> _Problem requirements_: Please restate the data exactly, from the first line to the last.
***** Source records *****
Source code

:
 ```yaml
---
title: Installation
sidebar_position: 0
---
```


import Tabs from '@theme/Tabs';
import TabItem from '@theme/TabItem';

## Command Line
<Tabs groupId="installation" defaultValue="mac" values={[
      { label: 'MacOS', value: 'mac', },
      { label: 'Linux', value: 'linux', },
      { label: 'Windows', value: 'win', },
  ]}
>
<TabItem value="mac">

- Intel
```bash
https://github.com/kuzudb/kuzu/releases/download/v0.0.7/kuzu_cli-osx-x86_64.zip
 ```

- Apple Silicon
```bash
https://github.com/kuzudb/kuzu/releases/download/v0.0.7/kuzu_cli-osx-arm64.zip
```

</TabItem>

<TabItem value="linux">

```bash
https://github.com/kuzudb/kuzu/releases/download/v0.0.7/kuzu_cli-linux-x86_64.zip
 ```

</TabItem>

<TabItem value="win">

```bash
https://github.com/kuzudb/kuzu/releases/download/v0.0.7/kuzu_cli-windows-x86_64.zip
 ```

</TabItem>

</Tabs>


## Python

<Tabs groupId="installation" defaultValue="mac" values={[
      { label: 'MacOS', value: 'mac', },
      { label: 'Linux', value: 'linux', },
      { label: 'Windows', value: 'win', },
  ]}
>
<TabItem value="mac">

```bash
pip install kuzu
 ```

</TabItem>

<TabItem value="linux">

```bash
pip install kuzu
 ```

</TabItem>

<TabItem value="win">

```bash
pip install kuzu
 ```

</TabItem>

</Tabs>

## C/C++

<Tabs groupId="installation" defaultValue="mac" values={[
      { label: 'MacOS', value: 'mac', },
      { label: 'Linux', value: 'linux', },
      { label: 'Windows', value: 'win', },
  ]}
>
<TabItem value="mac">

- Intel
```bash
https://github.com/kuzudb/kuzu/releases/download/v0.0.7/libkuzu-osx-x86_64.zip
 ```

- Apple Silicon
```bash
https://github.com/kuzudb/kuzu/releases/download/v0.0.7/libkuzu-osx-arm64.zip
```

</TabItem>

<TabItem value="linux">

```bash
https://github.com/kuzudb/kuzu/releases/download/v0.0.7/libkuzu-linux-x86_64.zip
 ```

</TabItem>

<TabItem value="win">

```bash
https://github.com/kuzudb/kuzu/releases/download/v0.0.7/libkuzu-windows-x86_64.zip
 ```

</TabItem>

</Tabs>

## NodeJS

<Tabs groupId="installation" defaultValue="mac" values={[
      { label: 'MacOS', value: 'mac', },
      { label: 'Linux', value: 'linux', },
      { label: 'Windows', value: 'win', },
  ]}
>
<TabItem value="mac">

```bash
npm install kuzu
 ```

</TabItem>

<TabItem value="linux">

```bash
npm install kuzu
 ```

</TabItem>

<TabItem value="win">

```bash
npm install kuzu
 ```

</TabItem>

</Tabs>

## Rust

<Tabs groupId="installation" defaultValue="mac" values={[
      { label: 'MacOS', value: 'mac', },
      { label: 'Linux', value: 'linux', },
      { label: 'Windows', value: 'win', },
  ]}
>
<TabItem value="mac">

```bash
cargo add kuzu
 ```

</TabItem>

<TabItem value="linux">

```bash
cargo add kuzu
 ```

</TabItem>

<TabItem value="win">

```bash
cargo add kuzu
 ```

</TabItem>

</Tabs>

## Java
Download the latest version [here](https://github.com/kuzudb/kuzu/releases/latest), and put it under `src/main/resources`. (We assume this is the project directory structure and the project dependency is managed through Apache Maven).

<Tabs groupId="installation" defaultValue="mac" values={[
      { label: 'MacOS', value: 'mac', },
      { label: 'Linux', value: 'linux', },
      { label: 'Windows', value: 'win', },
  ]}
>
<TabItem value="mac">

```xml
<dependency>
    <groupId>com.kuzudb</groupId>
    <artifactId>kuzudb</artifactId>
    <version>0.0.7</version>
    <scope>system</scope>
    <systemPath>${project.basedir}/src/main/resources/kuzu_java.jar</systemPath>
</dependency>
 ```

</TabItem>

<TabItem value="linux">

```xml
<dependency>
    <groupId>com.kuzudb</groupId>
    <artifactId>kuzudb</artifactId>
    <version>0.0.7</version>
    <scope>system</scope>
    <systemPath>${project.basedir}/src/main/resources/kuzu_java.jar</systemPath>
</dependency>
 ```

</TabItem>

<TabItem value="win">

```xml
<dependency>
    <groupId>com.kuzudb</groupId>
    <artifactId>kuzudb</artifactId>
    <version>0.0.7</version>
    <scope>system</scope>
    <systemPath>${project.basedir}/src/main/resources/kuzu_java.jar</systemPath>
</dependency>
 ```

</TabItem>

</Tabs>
*****
> _Reply to the task_:
Source code

:
 ```yaml
---
title: Installation
sidebar_position: 0
---
```


import Tabs from '@theme/Tabs';
import TabItem from '@theme/TabItem';

## Command Line
<Tabs groupId="installation" defaultValue="mac" values={[
      { label: 'MacOS', value: 'mac', },
      { label: 'Linux', value: 'linux', },
      { label: 'Windows', value: 'win', },
  ]}
>
<TabItem value="mac">

- Intel
```bash
https://github.com/kuzudb/kuzu/releases/download/v0.0.7/kuzu_cli-osx-x86_64.zip
 ```

- Apple Silicon
```bash
https://github.com/kuzudb/kuzu/releases/download/v0.0.7/kuzu_cli-osx-arm64.zip
```

</TabItem>

<TabItem value="linux">

```bash
https://github.com/kuzudb/kuzu/releases/download/v0.0.7/kuzu_cli-linux-x86_64.zip
 ```

</TabItem>

<TabItem value="win">

```bash
https://github.com/kuzudb/kuzu/releases/download/v0.0.7/kuzu_cli-windows-x86_64.zip
 ```

</TabItem>

</Tabs>


## Python

<Tabs groupId="installation" defaultValue="mac" values={[
      { label: 'MacOS', value: 'mac', },
      { label: 'Linux', value: 'linux', },
      { label: 'Windows', value: 'win', },
  ]}
>
<TabItem value="mac">

```bash
pip install kuzu
 ```

</TabItem>

<TabItem value="linux">

```bash
pip install kuzu
 ```

</TabItem>

<TabItem value="win">

```bash
pip install kuzu
 ```

</TabItem>

</Tabs>

## C/C++

<Tabs groupId="installation" defaultValue="mac" values={[
      { label: 'MacOS', value: 'mac', },
      { label: 'Linux', value: 'linux', },
      { label: 'Windows', value: 'win', },
  ]}
>
<TabItem value="mac">

- Intel
```bash
https://github.com/kuzudb/kuzu/releases/download/v0.0.7/libkuzu-osx-x86_64.zip
 ```

- Apple Silicon
```bash
https://github.com/kuzudb/kuzu/releases/download/v0.0.7/libkuzu-osx-arm64.zip
```

</TabItem>

<TabItem value="linux">

```bash
https://github.com/kuzudb/kuzu/releases/download/v0.0.7/libkuzu-linux-x86_64.zip
 ```

</TabItem>

<TabItem value="win">

```bash
https://github.com/kuzudb/kuzu/releases/download/v0.0.7/libkuzu-windows-x86_64.zip
 ```

</TabItem>

</Tabs>

## NodeJS

<Tabs groupId="installation" defaultValue="mac" values={[
      { label: 'MacOS', value: 'mac', },
      { label: 'Linux', value: 'linux', },
      { label: 'Windows', value: 'win', },
  ]}
>
<TabItem value="mac">

```bash
npm install kuzu
 ```

</TabItem>

<TabItem value="linux">

```bash
npm install kuzu
 ```

</TabItem>

<TabItem value="win">

```bash
npm install kuzu
 ```

</TabItem>

</Tabs>

## Rust

<Tabs groupId="installation" defaultValue="mac" values={[
      { label: 'MacOS', value: 'mac', },
      { label: 'Linux', value: 'linux', },
      { label: 'Windows', value: 'win', },
  ]}
>
<TabItem value="mac">

```bash
cargo add kuzu
 ```

</TabItem>

<TabItem value="linux">

```bash
cargo add kuzu
 ```

</TabItem>

<TabItem value="win">

```bash
cargo add kuzu
 ```

</TabItem>

</Tabs>

## Java
Download the latest version [here](https://github.com/kuzudb/kuzu/releases/latest), and put it under `src/main/resources`. (We assume this is the project directory structure and the project dependency is managed through Apache Maven).

<Tabs groupId="installation" defaultValue="mac" values={[
      { label: 'MacOS', value: 'mac', },
      { label: 'Linux', value: 'linux', },
      { label: 'Windows', value: 'win', },
  ]}
>
<TabItem value="mac">

```xml
<dependency>
    <groupId>com.kuzudb</groupId>
    <artifactId>kuzudb</artifactId>
    <version>0.0.7</version>
    <scope>system</scope>
    <systemPath>${project.basedir}/src/main/resources/kuzu_java.jar</systemPath>
</dependency>
 ```

</TabItem>

<TabItem value="linux">

```xml
<dependency>
    <groupId>com.kuzudb</groupId>
    <artifactId>kuzudb</artifactId>
    <version>0.0.7</version>
    <scope>system</scope>
    <systemPath>${project.basedir}/src/main/resources/kuzu_java.jar</systemPath>
</dependency>
 ```

</TabItem>

<TabItem value="win">

```xml
<dependency>
    <groupId>com.kuzudb</groupId>
    <artifactId>kuzudb</artifactId>
    <version>0.0.7</version>
    <scope>system</scope>
    <systemPath>${project.basedir}/src/main/resources/kuzu_java.jar</systemPath>
</dependency>
 ```

</TabItem>

</Tabs>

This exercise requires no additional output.